L’auteur met en perspective deux exemples particulièrement frappants: la micro-assurance et le microcrédit. Face aux incertitudes et à des Etats sans moyens, les paysans des Suds sont encouragés à contracter des microcrédits et des micro-assurances pour pallier les conséquences des changements climatiques (sécheresses, inondations, etc.). Alors qu’ils évoluent pour la plupart dans des structures de gestion des espaces agricoles communautaires, ces paysans se voient happés par une logique individuelle de marché, dans laquelle chacun devient «un entrepreneur de soi» (p. 120). Conséquence logique: une grande partie de ceux qui ont contracté des microcrédits ne parviennent pas à rembourser et se retrouvent sans terres. Bienvenue dans l’ère de l’adaptation par la microfinance! Swiss Re, deuxième plus grande entreprise active dans la réassurance, vise explicitement le marché constitué par les 1,4 milliard de personnes vivant avec moins de 1,25 dollar par jour…
Les naturels du Sud
Dans un dernier chapitre consacré aux migrations internationales, Romain Felli met également en perspective le fait que les pays des Suds sont constamment ramenés à leur «naturalité», là où les pays industrialisés ont droit à des discours portant sur le politique et l’économique.
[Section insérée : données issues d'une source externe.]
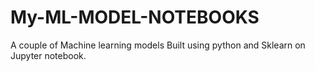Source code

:# My-ML-MODEL-NOTEBOOKS
A couple of Machine learning models Built using python and Sklearn on Jupyter notebook. 
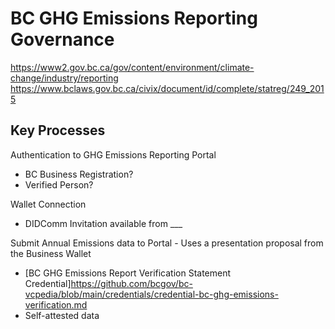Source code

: # BC GHG Emissions Reporting Governance

https://www2.gov.bc.ca/gov/content/environment/climate-change/industry/reporting
https://www.bclaws.gov.bc.ca/civix/document/id/complete/statreg/249_2015

## Key Processes
Authentication to GHG Emissions Reporting Portal
* BC Business Registration?
* Verified Person?

Wallet Connection
* DIDComm Invitation available from ___

Submit Annual Emissions data to Portal - Uses a presentation proposal from the Business Wallet
* [BC GHG Emissions Report Verification Statement Credential]https://github.com/bcgov/bc-vcpedia/blob/main/credentials/credential-bc-ghg-emissions-verification.md
* Self-attested data
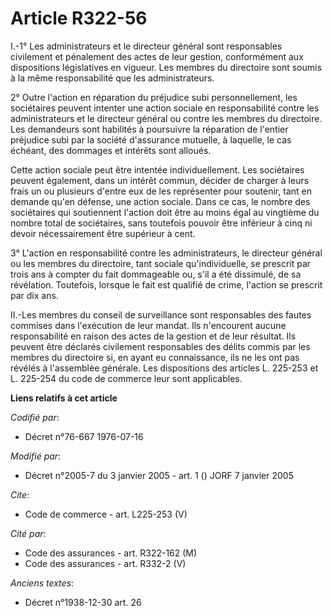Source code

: # Article R322-56

I.-1° Les administrateurs et le directeur général sont responsables civilement et pénalement des actes de leur gestion,
conformément aux dispositions législatives en vigueur. Les membres du directoire sont soumis à la même responsabilité que les
administrateurs. 

2° Outre l'action en réparation du préjudice subi personnellement, les sociétaires peuvent intenter une action sociale en
responsabilité contre les administrateurs et le directeur général ou contre les membres du directoire. Les demandeurs sont
habilités à poursuivre la réparation de l'entier préjudice subi par la société d'assurance mutuelle, à laquelle, le cas
échéant, des dommages et intérêts sont alloués. 

Cette action sociale peut être intentée individuellement. Les sociétaires peuvent également, dans un intérêt commun, décider
de charger à leurs frais un ou plusieurs d'entre eux de les représenter pour soutenir, tant en demande qu'en défense, une
action sociale. Dans ce cas, le nombre des sociétaires qui soutiennent l'action doit être au moins égal au vingtième du
nombre total de sociétaires, sans toutefois pouvoir être inférieur à cinq ni devoir nécessairement être supérieur à cent. 

3° L'action en responsabilité contre les administrateurs, le directeur général ou les membres du directoire, tant sociale
qu'individuelle, se prescrit par trois ans à compter du fait dommageable ou, s'il a été dissimulé, de sa révélation.
Toutefois, lorsque le fait est qualifié de crime, l'action se prescrit par dix ans. 

II.-Les membres du conseil de surveillance sont responsables des fautes commises dans l'exécution de leur mandat. Ils
n'encourent aucune responsabilité en raison des actes de la gestion et de leur résultat. Ils peuvent être déclarés civilement
responsables des délits commis par les membres du directoire si, en ayant eu connaissance, ils ne les ont pas révélés à
l'assemblée générale. Les dispositions des articles L. 225-253 et L. 225-254 du code de commerce leur sont applicables.

**Liens relatifs à cet article**

_Codifié par_:

  - Décret n°76-667 1976-07-16

_Modifié par_:

  - Décret n°2005-7 du 3 janvier 2005 - art. 1 () JORF 7 janvier 2005

_Cite_:

  - Code de commerce - art. L225-253 (V)

_Cité par_:

  - Code des assurances - art. R322-162 (M)
  - Code des assurances - art. R332-2 (V)

_Anciens textes_:

  - Décret n°1938-12-30 art. 26
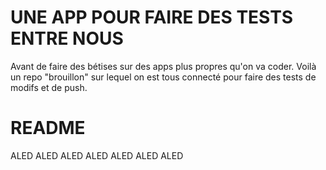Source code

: # UNE APP POUR FAIRE DES TESTS ENTRE NOUS

Avant de faire des bétises sur des apps plus propres qu'on va coder. Voilà un repo "brouillon" sur lequel on est tous connecté pour faire des tests de modifs et de push.


# README

ALED ALED ALED ALED ALED ALED ALED
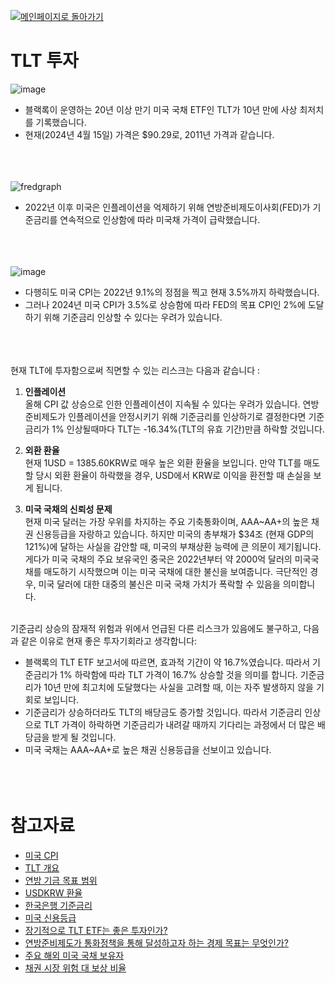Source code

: [![메인페이지로 돌아가기](https://img.shields.io/badge/메인페이지로_돌아가기-blueviolet.svg)](https://github.com/juho-creator/Investing/blob/main/KR/README.md)


# TLT 투자
![image](https://github.com/juho-creator/Investing/assets/72856990/01bb7d73-0b76-4215-8832-c405b41450e5)

- 블랙록이 운영하는 20년 이상 만기 미국 국채 ETF인 TLT가 10년 만에 사상 최저치를 기록했습니다.
- 현재(2024년 4월 15일) 가격은 $90.29로, 2011년 가격과 같습니다.
</br></br></br></br>




![fredgraph](https://github.com/juho-creator/Investing/assets/72856990/9ca1b383-1a98-4781-8ff0-176cd160eaf5)

- 2022년 이후 미국은 인플레이션을 억제하기 위해 연방준비제도이사회(FED)가 기준금리를 연속적으로 인상함에 따라 미국채 가격이 급락했습니다. 
</br></br></br></br>




![image](https://github.com/juho-creator/Investing/assets/72856990/dc111ae4-2372-4523-9337-55652da58640)

- 다행히도 미국 CPI는 2022년 9.1%의 정점을 찍고 현재 3.5%까지 하락했습니다.
- 그러나 2024년 미국 CPI가 3.5%로 상승함에 따라 FED의 목표 CPI인 2%에 도달하기 위해 기준금리 인상할 수 있다는 우려가 있습니다. 
</br></br></br></br>

현재 TLT에 투자함으로써 직면할 수 있는 리스크는 다음과 같습니다 :

1. **인플레이션** </br>
올해 CPI 값 상승으로 인한 인플레이션이 지속될 수 있다는 우려가 있습니다.
연방준비제도가 인플레이션을 안정시키기 위해 기준금리를 인상하기로 결정한다면
기준금리가 1% 인상될때마다 TLT는 -16.34%(TLT의 유효 기간)만큼 하락할 것입니다.

2. **외환 환율** </br>
현재 1USD = 1385.60KRW로 매우 높은 외환 환율을 보입니다.
만약 TLT를 매도할 당시 외환 환율이 하락했을 경우, USD에서 KRW로 이익을 환전할 때 손실을 보게 됩니다.


3. **미국 국채의 신뢰성 문제** </br>
현재 미국 달러는 가장 우위를 차지하는 주요 기축통화이며, AAA~AA+의 높은 채권 신용등급을 자랑하고 있습니다. 하지만 미국의 총부채가 $34조 (현재 GDP의 121%)에 달하는 사실을 감안할 때, 미국의 부채상환 능력에 큰 의문이 제기됩니다.
게다가 미국 국채의 주요 보유국인 중국은 2022년부터 약 2000억 달러의 미국국채를 매도하기 시작했으며 이는 미국 국채에 대한 불신을 보여줍니다. 극단적인 경우, 미국 달러에 대한 대중의 불신은 미국 국채 가치가 폭락할 수 있음을 의미합니다.
</br></br>


기준금리 상승의 잠재적 위험과 위에서 언급된 다른 리스크가 있음에도 불구하고, 다음과 같은 이유로 현재 좋은 투자기회라고 생각합니다:

- 블랙록의 TLT ETF 보고서에 따르면, 효과적 기간이 약 16.7%였습니다. 따라서 기준금리가 1% 하락함에 따라 TLT 가격이 16.7% 상승할 것을 의미를 합니다. 기준금리가 10년 만에 최고치에 도달했다는 사실을 고려할 때, 이는 자주 발생하지 않을 기회로 보입니다.
- 기준금리가 상승하더라도 TLT의 배당금도 증가할 것입니다. 따라서 기준금리 인상으로 TLT 가격이 하락하면 기준금리가 내려갈 때까지 기다리는 과정에서 더 많은 배당금을 받게 될 것입니다.
- 미국 국채는 AAA~AA+로 높은 채권 신용등급을 선보이고 있습니다.
</br></br></br></br>


# 참고자료
- [미국 CPI](https://www.investing.com/economic-calendar/cpi-733)
- [TLT 개요](https://www.ishares.com/us/products/239454/ishares-20-year-treasury-bond-etf#/)
- [연방 기금 목표 범위](https://fred.stlouisfed.org/series/DFEDTARU)
- [USDKRW 환율](https://www.investing.com/currencies/usd-krw)
- [한국은행 기준금리](https://www.bok.or.kr/portal/singl/baseRate/progress.do?dataSeCd=01&menuNo=200656)
- [미국 신용등급](https://www.worldgovernmentbonds.com/credit-rating/united-states/#google_vignette)
- [장기적으로 TLT ETF는 좋은 투자인가?](https://www.investopedia.com/articles/investing/031915/overview-tlt-etf.asp)
- [연방준비제도가 통화정책을 통해 달성하고자 하는 경제 목표는 무엇인가?](https://www.federalreserve.gov/faqs/what-economic-goals-does-the-federal-reserve-seek-to-achieve-through-monetary-policy.htm)
- [주요 해외 미국 국채 보유자](https://ticdata.treasury.gov/Publish/mfh.txt)
- [채권 시장 위험 대 보상 비율](https://www.bloomberg.com/news/articles/2023-10-12/dreams-of-big-treasury-gains-backfire-with-10-billion-etf-loss?utm_medium=cpc_search&utm_campaign=NB_ENG_DSAXX_DSAXXXXXXXXXX_EVG_XXXX_XXX_Y0469_EN_EN_X_BLOM_GO_SE_XXX_XXXXXXXXXX&gad_source=2&gclid=EAIaIQobChMIypzTms7VhQMVgNoWBR1CQQCdEAAYASABEgJvFPD_BwE&gclsrc=aw.ds)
Sorte de résurgence des a priori coloniaux, cette approche permet d’éviter à bon compte les questions gênantes. Pour faire court, les migrations climatiques, par exemple, dans leur appellation même, seraient uniquement dues à la variabilité du climat. Cette manière d’entreprendre cette question passe totalement sous silence les logiques de marchés qui mènent à la paupérisation des centaines de millions de personnes.
En ce sens, Romain Felli rappelle un axiome fondamental de la géographie radicale: il n’y a jamais de catastrophe naturelle, il n’y a que des catastrophes humaines. C’est d’autant plus vrai concernant les changements climatiques: c’est bel et bien notre système productiviste et inégalitaire qui est à changer, ici et là-bas. Romain Felli ne dit pas autre chose dans sa conclusion: «Une telle solution implique une transformation importante des rapports de force, politiques, économiques et sociaux. Seules une intensification de la lutte des classes et la conquête du pouvoir politique au sein des Etats par des mouvements cherchant à modifier le fonctionnement de ces Etats et à réduire le pouvoir des entreprises peuvent forcer des transformations d’une telle ampleur».